As the song came to a end Alpha Decomber, stepped forward the crowd parting to let him pass. The alpha was in his late 30s and was very Handsome but sadly his mate had died only a few years prior before being able to deliver him a heir.

"Happy birthday Damaris, I bet you are wondering why I had gathered you and everyone else here just to celebrate it. Well I have come to a decision with your mother that you will be my new Luna," getting down on one knee, he pulled out a red velvet case. " Damaris Murson, will you do the honour of marrying me and becoming my luna. "

Aha, that's what the congratulation signs are for.

'' Why me? Why don't you marry my mum?'' gasps were heard all around at my lack of respect for the alpha. But i didn't care, i can't marry him! i won't marry him! I'm 17 his like 20 years older and most importantly his not my mate.... Noo this cant be happening please be a dream, I could feel my heart beating rapidly, wanting to burst through my chest. I couldn't breathe, I felt like I was going to die. I looked around at the pack, they all spoke in a murmur. The voices around me started to echo, and my vision became hazy, I felt buzzing in my ears. Before I knew it, I had succumbed to the darkness.

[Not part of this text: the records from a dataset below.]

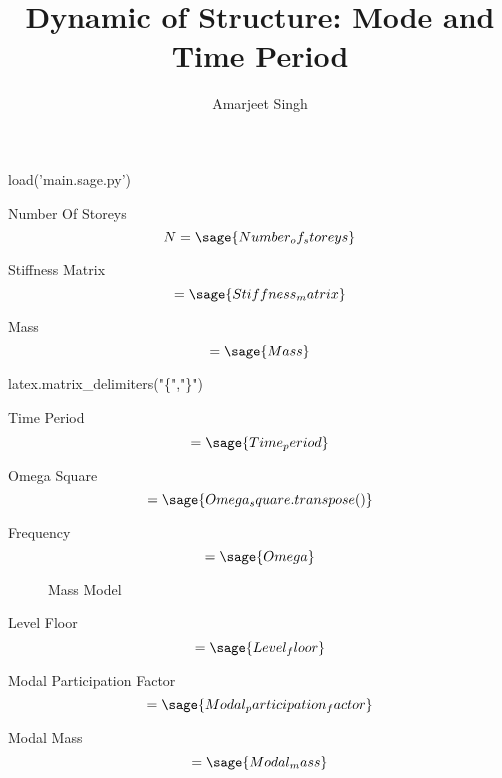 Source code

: \documentclass[12pt]{report}
\title{Dynamic of Structure: Mode and Time Period}
\author{Amarjeet Singh }
\begin{document}
\setcounter{chapter}{1}
\thispagestyle{plain}
	\begin{titlepage}
\maketitle
	\end{titlepage}

\begin{sagesilent}
	load('main.sage.py')

\end{sagesilent}

Number Of Storeys
\begin{equation}
	N = \sage{Number_of_storeys}
\end{equation}

Stiffness Matrix
\begin{equation}
	[K]=\sage{Stiffness_matrix}
\end{equation}

Mass
\begin{equation}
	 [M]=\sage{Mass}
\end{equation}


\begin{sagesilent}
latex.matrix_delimiters("\{","\}")
\end{sagesilent}

Time Period
\begin{equation}
	[T]=\sage{Time_period}
\end{equation}

Omega Square
\begin{equation}
	[\omega^2] =\sage{Omega_square.transpose()}
\end{equation}

Frequency
\begin{equation}
	[\omega]=\sage{Omega}
\end{equation}

\begin{figure}
	\caption{Mass Model}
\end{figure}

Level Floor
\begin{equation}
	[L]=\sage{Level_floor}
\end{equation}

Modal Participation Factor
\begin{equation}
	 [p]=\sage{Modal_participation_factor}
\end{equation}

Modal Mass
\begin{equation}
	 [M_{{m}}]=\sage{Modal_mass}
\end{equation}
\end{document}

I woke a few minutes later, feeling disconnected. I felt as if my body wasn't my own. The air surrounding was one of worry, the air was thick with tension. "No," I whispered my voice sounding broken, I was not marrying a man that wasn't my mate. I saw my mums face fall and a look of utter distaste on her face. It seemed as though she was the only one who heard me though. Alpha Decomber, came forward and leaned at my side, whispering sweet nothings in my ear. His voice sent a shiver down my spine and not in a good way. He was not our mate, my wolf didn't want to be near him quite frankly I didn't either.

I felt my body slowly come back to me, louder this time i said " No No No, I'm sorry Alpha Decomber but I cannot marry you. You are not my mate." I pushed everyone of me and ran to my room.

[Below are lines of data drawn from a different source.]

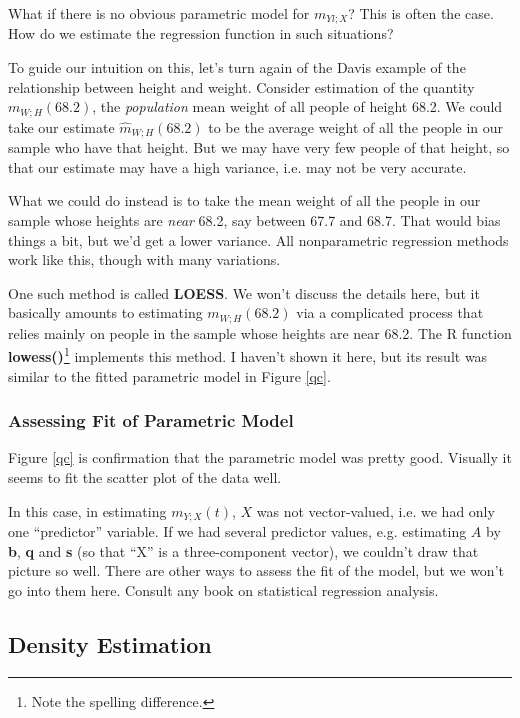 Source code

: What if there is no obvious parametric model for $m_{Yl;X}$?  This is
often the case.  How do we estimate the regression function in such
situations?

To guide our intuition on this, let's turn again of the Davis example of
the relationship between height and weight.  Consider estimation of the
quantity $m_{W;H}(68.2)$, the {\it population} mean weight of all people
of height 68.2.  We could take our estimate $\hat{m}_{W;H}(68.2)$ to be
the average weight of all the people in our sample who have that height.
But we may have very few people of that height, so that our estimate may
have a high variance, i.e. may not be very accurate.

What we could do instead is to take the mean weight of all the people in
our sample whose heights are {\it near} 68.2, say between 67.7 and 68.7.
That would bias things a bit, but we'd get a lower variance.  All
nonparametric regression methods work like this, though with many
variations.

One such method is called {\bf LOESS}.  We won't discuss the details
here, but it basically amounts to estimating $m_{W;H}(68.2)$ via a
complicated process that relies mainly on people in the sample whose
heights are near 68.2.  The R function {\bf lowess()}\footnote{Note the
spelling difference.} implements this method.  I haven't shown it here,
but its result was similar to the fitted parametric model in Figure
\ref{qc}.  

\subsubsection{Assessing Fit of Parametric Model}

Figure \ref{qc} is confirmation that the parametric model was pretty
good.  Visually it seems to fit the scatter plot of the data well.

In this case, in estimating $m_{Y;X}(t)$, $X$ was not vector-valued,
i.e. we had only one ``predictor'' variable.  If we had several
predictor values, e.g. estimating $A$ by {\bf b}, {\bf q} and {\bf s}
(so that ``X'' is a three-component vector), we couldn't draw that
picture so well.  There are other ways to assess the fit of the model,
but we won't go into them here.  Consult any book on statistical
regression analysis.

\subsection{Density Estimation}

I laid in my bed, crying. I know they are going to make me marry him, I was crying for my self and for my mate. I wanted him to turn up and save me. Damaris your life isn't a fairy tale i told myself, no one's gonna save you you gotta save yourself.

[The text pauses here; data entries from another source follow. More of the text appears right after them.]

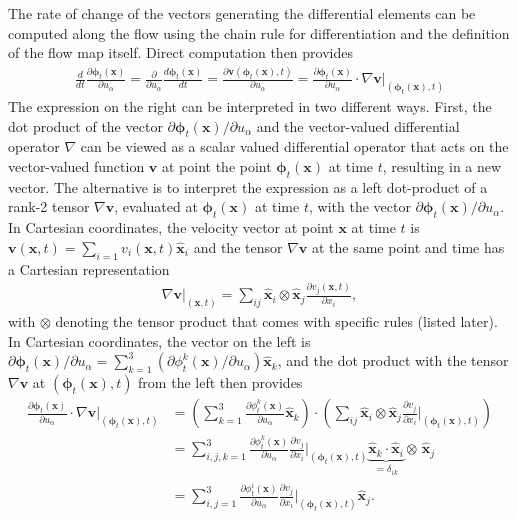 The rate of change of the vectors generating the differential elements can be computed along the flow using the chain rule for differentiation and the definition of the flow map itself. Direct computation then provides 
\begin{align}
    \frac{d}{dt}\frac{\partial\bm{\phi}_t(\bm{x})}{\partial u_\alpha}=\frac{\partial}{\partial u_\alpha}\frac{d\bm{\phi}_t(\bm{x})}{dt}=\frac{\partial \bm{v}(\bm{\phi}_t(\bm{x}),t)}{\partial u_\alpha}=\frac{\partial\bm{\phi}_t(\bm{x})}{\partial u_\alpha}\cdot\nabla\bm{v}\Big|_{(\bm{\phi}_t(\bm{x}),t)}
\end{align}
The expression on the right can be interpreted in two different ways. First, the dot product of the vector $\partial\bm{\phi}_t(\bm{x})/\partial u_\alpha$ and the vector-valued differential operator $\nabla$ can be viewed as a scalar valued differential operator that acts on the vector-valued function $\bm{v}$ at point the point $\bm{\phi}_t(\bm{x})$ at time $t$, resulting in a new vector. The alternative is to interpret the expression as a left dot-product of a rank-2 tensor $\nabla\bm{v}$, evaluated at $\bm{\phi}_t(\bm{x})$ at time $t$, with the vector $\partial \bm{\phi}_t(\bm{x})/\partial u_\alpha$.
In Cartesian coordinates, the velocity vector at point $\bm{x}$ at time $t$ is $\bm{v}(\bm{x},t)=\sum_{i=1}v_i(\bm{x},t)\bm{\hat{x}}_i$ and the tensor $\nabla\bm{v}$ at the same point and time has a Cartesian representation
\begin{align}
    \nabla\bm{v}\Big|_{(\bm{x},t)}=\sum_{ij}\bm{\hat{x}}_i\otimes\bm{\hat{x}}_j\frac{\partial v_j(\bm{x},t)}{\partial x_i},
\end{align}
with $\otimes$ denoting the tensor product that comes with specific rules (listed later). In Cartesian coordinates, the vector on the left is $\partial\bm{\phi}_t(\bm{x})/\partial u_\alpha=\sum_{k=1}^3(\partial\phi^k_t(\bm{x})/\partial u_\alpha)\bm{\hat{x}}_k$, and the dot product with the tensor $\nabla\bm{v}$ at $(\bm{\phi}_t(\bm{x}),t)$ from the left then provides
\begin{align}
    \frac{\partial\bm{\phi}_t(\bm{x})}{\partial u_\alpha}\cdot\nabla\bm{v}\Big|_{(\bm{\phi}_t(\bm{x}),t)}&=\left(\sum_{k=1}^3\frac{\partial \phi^k_t(\bm{x})}{\partial u_\alpha}\bm{\hat{x}}_k\right)\cdot\left(\sum_{ij}\bm{\hat{x}}_i\otimes\bm{\hat{x}}_j\frac{\partial v_j}{\partial x_i}\Big|_{(\bm{\phi}_t(\bm{x}),t)}\right)\nonumber\\
    &=\sum_{i,j,k=1}^3\frac{\partial\phi^k_t(\bm{x})}{\partial u_\alpha}\frac{\partial v_j}{\partial x_i}\Big|_{(\bm{\phi}_t(\bm{x}),t)} \underbrace{\bm{\hat{x}}_k\cdot\bm{\hat{x}}_i}_{=\delta_{ik}}\otimes\,\bm{\hat{x}}_j\nonumber\\
    &=\sum_{i,j=1}^{3}\frac{\partial \phi^i_t(\bm{x})}{\partial u_\alpha}\frac{\partial v_j}{\partial x_i}\Big|_{(\bm{\phi}_t(\bm{x}),t)}\bm{\hat{x}}_j.
\end{align}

I laid in my bed for what seemed like hours before there was a knock on my door, my mother walked in with disappointment, shame and disgust appearing on her face. I was accustomed to the look she was giving me, so it did nothing to scare or frighten me, she was followed by the Alpha.

"Damaris you have one last chance to say yes to the engagement." Alpha Decomber stated.

"No, I'm sorry alpha but you are not my mate."

"Okay very well then, you are to be out of pack land in 20 minutes, you are herby banned from the lunar eclipse pack. You are now a rogue." I screamed out in pure agony, as tears burned my eyes. My mothers eyes softens before hardening again, " you brought this on your self Damaris. You should be ashamed treating an alpha in such a manner, you should have been proud some one of such power wanted you." She then turned and left without another word. The alpha snorted and left.

I had to leave, the pack I grew up in just because I wouldn't marry someone who isn't my mate. I was so frustrated, I rushed around my room and packed a bag. Packing only clothes and money I had saved up for when I met my mate. I looked around to my still unfurnished room, I was leaving it all behind. My heart broke, but I kept my tears at bay. Even though it had never been like my home since my father died, i would miss being in the house that held so many good memories minus the bad.

I walked over to my window and jumped landing in a crouched position. My whole body was heaving with dry sobs.

I run.

Scramble up, slip down, repeat. Faster.

Ragged breath; in, out; in, out.

Still I run.

Just when my lungs might burst and heart explode, I stumble. Wasting valuable time. 5 minutes to be of pack land i muttered to myself.

I can not run no more, I stand only to fall once again.

I feel a voice in my head urging me on.

I run again, tears streaming down my face, seeing the green and brown colors whip by

i run with hopes of a new fresh start.